Collected data
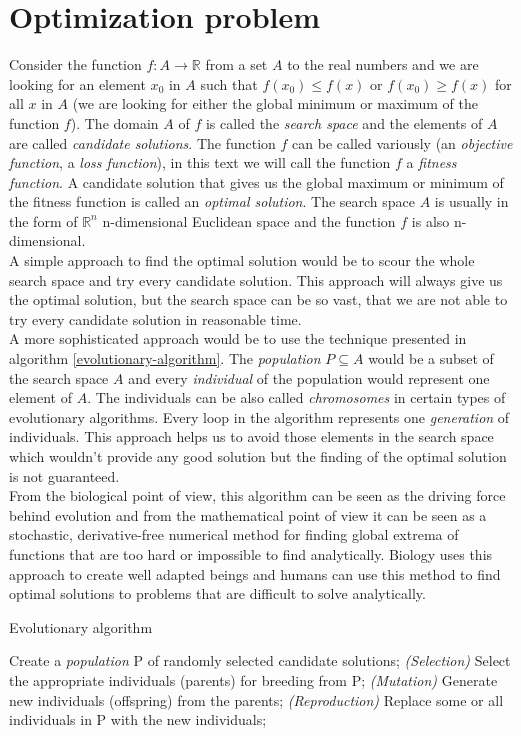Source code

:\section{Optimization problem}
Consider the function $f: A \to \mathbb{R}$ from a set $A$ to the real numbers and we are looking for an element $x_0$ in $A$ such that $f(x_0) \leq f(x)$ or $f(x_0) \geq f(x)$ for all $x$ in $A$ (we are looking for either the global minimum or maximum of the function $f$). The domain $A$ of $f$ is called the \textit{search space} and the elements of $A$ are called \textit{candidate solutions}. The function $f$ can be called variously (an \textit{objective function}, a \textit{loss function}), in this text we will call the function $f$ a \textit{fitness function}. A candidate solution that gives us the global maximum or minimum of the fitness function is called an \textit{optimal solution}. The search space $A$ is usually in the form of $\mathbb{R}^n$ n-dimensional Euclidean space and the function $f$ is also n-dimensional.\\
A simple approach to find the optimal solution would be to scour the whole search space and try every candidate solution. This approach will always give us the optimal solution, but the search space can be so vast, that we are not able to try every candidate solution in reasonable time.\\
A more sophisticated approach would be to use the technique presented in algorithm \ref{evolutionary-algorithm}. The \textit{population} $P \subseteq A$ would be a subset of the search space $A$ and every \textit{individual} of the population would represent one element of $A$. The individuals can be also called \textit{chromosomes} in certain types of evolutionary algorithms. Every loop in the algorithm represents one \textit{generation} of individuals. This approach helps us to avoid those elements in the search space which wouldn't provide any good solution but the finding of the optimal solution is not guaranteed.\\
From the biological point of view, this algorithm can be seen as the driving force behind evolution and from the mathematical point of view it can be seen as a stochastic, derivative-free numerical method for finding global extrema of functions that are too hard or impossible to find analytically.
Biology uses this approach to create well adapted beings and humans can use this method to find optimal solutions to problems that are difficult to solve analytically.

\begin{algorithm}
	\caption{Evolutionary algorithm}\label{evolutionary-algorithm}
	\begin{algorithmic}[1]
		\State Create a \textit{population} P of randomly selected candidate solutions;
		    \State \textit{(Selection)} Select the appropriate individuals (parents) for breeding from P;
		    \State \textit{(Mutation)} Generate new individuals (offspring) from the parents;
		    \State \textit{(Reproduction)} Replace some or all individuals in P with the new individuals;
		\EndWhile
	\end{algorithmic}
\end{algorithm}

▶ Exercise instructions
Work out how many lines of the data include the word "algorithmic". Then write only that number.

▶ Problem solution
2